Below are records; count the lines in them that hold "Vionnet" and give only the count.

Content starts

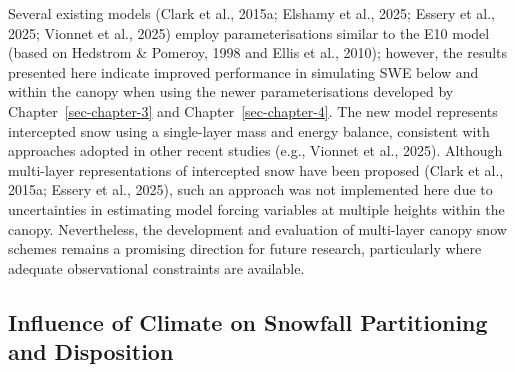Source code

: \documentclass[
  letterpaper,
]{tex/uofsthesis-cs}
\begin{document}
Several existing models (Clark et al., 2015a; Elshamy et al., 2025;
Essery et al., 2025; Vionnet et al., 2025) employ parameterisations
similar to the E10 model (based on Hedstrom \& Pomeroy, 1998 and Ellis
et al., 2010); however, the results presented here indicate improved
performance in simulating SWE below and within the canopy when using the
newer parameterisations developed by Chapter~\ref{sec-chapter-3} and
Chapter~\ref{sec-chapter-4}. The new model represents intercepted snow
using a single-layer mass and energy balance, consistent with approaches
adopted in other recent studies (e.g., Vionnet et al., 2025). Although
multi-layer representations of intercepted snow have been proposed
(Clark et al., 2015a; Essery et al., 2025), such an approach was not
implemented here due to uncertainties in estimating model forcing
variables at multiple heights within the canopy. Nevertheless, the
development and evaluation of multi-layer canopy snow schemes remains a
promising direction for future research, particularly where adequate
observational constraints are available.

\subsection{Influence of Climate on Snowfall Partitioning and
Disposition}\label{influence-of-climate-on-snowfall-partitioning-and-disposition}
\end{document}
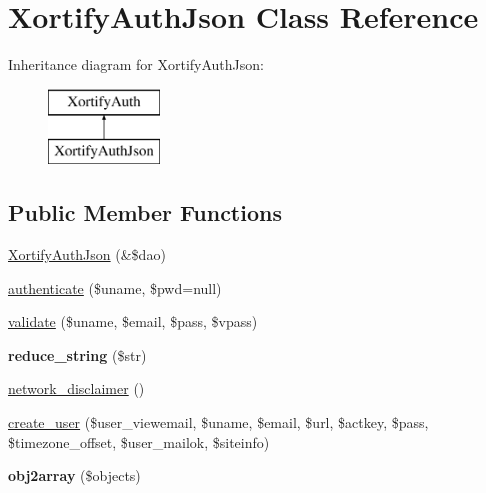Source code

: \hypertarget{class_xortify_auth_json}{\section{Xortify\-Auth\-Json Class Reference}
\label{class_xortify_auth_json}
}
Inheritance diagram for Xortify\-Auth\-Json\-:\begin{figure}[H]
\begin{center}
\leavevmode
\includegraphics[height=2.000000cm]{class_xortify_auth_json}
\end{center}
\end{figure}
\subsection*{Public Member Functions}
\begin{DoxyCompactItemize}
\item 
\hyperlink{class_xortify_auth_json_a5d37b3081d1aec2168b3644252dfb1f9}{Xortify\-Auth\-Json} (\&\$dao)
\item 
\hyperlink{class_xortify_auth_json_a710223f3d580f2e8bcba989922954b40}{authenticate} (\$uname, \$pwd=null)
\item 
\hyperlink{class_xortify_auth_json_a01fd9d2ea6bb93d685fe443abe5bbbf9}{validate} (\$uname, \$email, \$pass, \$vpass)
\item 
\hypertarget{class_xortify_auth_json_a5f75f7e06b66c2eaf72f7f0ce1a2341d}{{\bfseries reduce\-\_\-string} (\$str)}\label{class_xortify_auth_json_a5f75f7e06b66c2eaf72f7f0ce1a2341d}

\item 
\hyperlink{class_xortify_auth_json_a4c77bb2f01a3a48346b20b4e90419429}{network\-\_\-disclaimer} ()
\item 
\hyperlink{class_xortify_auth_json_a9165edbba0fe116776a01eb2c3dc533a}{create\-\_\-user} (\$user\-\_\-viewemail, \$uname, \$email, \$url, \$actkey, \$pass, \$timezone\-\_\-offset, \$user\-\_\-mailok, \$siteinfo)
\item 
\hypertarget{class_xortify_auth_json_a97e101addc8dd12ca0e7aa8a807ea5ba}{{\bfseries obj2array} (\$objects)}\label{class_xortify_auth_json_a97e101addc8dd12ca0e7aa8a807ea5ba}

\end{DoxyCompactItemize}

Content ends

- Solution to this problem
2